=== Data listing ===
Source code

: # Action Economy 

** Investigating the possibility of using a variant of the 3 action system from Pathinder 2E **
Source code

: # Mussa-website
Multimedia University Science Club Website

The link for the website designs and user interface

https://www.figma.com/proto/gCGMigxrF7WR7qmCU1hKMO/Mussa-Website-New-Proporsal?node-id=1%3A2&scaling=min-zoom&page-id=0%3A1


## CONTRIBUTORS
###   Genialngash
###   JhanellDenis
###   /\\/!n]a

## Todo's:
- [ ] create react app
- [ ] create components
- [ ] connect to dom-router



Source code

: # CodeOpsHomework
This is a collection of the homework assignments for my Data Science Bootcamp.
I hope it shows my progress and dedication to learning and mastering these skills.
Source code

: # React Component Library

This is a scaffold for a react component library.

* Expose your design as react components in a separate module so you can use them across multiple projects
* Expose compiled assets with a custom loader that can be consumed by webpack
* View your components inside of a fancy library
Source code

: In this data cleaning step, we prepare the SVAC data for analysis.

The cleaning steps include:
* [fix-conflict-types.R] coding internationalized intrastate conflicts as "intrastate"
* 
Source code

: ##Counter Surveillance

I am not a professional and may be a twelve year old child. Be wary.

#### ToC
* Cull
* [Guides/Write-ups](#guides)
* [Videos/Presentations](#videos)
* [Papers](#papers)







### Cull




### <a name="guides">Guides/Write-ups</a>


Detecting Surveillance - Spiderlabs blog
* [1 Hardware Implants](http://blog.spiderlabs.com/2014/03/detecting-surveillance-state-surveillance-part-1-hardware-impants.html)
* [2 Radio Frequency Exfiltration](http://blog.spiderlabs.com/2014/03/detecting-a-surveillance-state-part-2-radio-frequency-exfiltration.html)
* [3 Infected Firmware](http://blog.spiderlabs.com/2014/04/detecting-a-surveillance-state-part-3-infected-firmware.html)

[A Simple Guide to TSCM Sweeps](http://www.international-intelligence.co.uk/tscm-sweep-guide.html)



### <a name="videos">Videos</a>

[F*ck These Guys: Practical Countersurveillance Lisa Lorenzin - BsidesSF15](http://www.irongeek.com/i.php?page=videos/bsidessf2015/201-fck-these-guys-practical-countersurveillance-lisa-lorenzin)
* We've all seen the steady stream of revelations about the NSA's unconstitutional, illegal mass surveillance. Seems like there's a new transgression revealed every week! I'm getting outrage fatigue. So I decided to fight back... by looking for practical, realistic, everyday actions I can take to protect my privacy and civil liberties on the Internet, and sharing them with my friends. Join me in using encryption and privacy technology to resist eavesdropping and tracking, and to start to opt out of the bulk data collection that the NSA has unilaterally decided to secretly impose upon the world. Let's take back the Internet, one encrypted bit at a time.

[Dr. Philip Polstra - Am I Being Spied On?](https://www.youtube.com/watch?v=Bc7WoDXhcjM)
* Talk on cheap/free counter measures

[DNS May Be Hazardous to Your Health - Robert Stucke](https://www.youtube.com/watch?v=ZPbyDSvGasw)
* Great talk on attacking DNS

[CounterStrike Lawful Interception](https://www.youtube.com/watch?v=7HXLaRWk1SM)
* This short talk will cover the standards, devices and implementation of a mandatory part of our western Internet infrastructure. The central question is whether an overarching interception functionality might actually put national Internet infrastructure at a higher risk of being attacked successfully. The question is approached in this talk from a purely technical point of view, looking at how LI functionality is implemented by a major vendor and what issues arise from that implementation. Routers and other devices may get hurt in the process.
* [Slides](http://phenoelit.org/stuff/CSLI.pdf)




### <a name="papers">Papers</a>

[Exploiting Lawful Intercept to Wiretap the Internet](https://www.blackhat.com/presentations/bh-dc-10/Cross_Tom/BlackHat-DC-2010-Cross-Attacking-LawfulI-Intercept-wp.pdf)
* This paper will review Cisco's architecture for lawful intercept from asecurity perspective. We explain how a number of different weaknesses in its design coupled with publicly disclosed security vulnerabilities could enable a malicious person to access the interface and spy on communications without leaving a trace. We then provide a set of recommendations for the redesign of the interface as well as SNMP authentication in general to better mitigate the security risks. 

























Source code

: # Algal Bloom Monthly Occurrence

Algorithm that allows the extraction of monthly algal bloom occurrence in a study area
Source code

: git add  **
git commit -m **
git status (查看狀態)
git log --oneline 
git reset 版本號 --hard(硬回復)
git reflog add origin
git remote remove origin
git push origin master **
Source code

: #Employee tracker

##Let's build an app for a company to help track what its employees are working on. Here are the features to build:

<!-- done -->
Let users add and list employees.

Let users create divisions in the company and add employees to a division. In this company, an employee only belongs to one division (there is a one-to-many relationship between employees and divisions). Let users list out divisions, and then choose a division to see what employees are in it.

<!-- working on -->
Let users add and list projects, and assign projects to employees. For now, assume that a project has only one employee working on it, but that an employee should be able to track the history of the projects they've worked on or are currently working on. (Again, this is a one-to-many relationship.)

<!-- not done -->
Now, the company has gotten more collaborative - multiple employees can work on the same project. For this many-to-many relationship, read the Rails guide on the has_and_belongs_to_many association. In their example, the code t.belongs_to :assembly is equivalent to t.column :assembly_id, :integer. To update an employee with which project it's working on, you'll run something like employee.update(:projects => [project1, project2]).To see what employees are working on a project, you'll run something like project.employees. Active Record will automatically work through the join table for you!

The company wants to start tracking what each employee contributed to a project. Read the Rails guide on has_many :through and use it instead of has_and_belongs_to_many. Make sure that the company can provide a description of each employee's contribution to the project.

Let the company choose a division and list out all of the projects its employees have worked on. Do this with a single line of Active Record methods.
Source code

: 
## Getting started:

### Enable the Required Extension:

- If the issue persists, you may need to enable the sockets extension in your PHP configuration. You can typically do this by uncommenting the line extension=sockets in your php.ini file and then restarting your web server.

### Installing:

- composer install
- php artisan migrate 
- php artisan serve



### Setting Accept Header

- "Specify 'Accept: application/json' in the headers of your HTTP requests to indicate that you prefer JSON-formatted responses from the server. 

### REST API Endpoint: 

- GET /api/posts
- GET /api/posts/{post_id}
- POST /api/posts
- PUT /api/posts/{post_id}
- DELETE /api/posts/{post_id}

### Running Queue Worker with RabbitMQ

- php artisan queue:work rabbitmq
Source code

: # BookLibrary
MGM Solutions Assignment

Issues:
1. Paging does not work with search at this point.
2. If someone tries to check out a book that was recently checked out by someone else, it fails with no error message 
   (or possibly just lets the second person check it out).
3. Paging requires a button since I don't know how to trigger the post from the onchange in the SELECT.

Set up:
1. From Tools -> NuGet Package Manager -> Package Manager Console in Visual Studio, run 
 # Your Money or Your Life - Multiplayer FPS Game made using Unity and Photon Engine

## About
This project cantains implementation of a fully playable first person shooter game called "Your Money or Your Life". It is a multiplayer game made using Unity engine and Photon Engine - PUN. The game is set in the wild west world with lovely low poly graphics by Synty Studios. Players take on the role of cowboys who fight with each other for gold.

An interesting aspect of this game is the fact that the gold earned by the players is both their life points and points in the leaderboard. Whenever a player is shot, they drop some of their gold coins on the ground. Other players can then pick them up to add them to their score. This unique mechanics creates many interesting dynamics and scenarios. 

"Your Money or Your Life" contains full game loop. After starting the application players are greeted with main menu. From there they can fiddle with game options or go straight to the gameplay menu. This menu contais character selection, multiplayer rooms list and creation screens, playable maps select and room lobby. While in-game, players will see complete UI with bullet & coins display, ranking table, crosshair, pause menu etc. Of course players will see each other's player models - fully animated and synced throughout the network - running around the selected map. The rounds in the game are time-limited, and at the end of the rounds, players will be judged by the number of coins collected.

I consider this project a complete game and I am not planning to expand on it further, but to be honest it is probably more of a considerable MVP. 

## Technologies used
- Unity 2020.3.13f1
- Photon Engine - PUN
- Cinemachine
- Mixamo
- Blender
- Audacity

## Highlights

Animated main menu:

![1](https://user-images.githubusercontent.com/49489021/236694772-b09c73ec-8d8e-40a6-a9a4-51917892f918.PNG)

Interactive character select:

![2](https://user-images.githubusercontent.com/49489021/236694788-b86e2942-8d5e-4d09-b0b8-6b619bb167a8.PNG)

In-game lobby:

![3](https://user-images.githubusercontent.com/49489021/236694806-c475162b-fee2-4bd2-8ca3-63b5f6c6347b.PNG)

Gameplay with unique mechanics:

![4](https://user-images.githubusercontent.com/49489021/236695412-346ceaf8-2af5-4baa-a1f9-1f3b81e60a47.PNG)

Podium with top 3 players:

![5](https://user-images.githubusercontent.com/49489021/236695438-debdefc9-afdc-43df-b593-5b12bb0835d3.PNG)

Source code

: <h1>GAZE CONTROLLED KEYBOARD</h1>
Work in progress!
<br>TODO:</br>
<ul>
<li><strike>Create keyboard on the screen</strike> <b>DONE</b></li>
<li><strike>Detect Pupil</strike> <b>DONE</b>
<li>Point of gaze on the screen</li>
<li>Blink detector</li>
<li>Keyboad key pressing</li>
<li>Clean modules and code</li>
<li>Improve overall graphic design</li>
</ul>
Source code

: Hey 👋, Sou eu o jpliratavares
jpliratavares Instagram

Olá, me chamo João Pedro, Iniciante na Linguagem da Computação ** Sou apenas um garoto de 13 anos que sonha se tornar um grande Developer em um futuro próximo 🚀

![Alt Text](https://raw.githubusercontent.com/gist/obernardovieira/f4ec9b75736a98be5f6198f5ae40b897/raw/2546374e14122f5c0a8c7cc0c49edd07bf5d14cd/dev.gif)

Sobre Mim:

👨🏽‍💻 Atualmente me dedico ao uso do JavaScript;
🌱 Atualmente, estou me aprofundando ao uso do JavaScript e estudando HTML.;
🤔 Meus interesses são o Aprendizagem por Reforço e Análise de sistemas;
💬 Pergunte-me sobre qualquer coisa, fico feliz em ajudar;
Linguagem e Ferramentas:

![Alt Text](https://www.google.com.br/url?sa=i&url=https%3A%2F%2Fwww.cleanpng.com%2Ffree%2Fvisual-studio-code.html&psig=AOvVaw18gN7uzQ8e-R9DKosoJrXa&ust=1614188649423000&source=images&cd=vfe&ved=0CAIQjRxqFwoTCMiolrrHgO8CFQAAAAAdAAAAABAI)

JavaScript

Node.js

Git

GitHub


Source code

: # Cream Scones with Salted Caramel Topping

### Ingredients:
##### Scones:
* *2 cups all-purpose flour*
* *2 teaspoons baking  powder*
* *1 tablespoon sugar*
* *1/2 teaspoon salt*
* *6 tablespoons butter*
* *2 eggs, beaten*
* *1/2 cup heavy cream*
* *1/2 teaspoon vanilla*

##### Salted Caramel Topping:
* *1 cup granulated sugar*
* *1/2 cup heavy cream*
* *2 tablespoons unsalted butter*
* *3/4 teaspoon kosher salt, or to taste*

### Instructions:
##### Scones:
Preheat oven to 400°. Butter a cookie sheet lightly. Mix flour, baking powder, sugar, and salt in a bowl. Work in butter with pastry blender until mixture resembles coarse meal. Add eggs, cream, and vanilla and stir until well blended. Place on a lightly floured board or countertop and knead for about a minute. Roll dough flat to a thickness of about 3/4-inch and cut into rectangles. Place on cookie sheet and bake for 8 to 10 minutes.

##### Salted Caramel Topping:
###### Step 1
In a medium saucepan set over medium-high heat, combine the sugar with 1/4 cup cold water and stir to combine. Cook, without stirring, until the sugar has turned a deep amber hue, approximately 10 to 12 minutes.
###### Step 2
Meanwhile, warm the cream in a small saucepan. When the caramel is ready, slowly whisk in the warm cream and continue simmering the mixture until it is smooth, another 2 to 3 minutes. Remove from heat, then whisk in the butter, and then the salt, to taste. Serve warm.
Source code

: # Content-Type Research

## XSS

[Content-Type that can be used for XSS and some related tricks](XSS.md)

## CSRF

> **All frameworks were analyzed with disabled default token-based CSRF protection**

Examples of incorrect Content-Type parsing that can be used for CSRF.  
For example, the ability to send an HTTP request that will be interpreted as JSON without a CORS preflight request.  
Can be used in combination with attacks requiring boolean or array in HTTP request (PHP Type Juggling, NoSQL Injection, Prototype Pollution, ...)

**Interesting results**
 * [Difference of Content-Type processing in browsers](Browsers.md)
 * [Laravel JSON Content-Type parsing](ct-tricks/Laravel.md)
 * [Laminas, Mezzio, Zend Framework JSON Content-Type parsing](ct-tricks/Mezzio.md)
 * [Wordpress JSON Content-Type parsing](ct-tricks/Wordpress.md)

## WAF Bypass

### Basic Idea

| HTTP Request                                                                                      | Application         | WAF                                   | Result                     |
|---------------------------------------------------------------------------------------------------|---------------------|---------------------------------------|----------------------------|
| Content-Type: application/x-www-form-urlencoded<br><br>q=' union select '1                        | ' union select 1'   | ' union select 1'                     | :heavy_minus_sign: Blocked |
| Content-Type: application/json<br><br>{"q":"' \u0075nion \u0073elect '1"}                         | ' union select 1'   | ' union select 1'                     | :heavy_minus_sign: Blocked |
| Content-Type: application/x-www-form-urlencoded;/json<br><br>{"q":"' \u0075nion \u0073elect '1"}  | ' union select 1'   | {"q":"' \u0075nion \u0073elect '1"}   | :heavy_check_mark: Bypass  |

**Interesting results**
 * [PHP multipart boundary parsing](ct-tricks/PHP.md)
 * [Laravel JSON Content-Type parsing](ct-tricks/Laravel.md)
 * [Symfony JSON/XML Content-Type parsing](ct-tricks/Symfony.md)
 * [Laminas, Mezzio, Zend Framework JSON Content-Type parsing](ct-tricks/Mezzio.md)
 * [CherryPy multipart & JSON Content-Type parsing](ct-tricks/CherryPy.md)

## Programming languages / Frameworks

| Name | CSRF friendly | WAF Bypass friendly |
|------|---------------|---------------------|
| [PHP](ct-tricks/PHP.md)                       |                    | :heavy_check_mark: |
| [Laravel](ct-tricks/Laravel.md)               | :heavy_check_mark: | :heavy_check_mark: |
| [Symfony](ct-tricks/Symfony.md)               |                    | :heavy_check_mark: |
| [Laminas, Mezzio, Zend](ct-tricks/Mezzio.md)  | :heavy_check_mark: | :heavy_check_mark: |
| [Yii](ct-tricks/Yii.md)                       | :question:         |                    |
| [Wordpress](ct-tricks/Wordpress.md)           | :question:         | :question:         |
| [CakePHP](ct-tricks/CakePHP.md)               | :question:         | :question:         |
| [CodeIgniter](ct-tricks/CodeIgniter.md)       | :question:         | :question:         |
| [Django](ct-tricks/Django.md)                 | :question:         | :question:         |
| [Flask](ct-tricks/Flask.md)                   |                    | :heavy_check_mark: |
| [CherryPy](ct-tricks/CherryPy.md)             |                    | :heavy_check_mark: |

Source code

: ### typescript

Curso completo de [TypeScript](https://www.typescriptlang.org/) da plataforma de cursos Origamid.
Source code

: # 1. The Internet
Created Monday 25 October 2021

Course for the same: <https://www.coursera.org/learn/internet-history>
===
Problem to solve
All lines that hold the word "Mussa" should be copied from the data.

Response below
: # Mussa-website
https://www.figma.com/proto/gCGMigxrF7WR7qmCU1hKMO/Mussa-Website-New-Proporsal?node-id=1%3A2&scaling=min-zoom&page-id=0%3A1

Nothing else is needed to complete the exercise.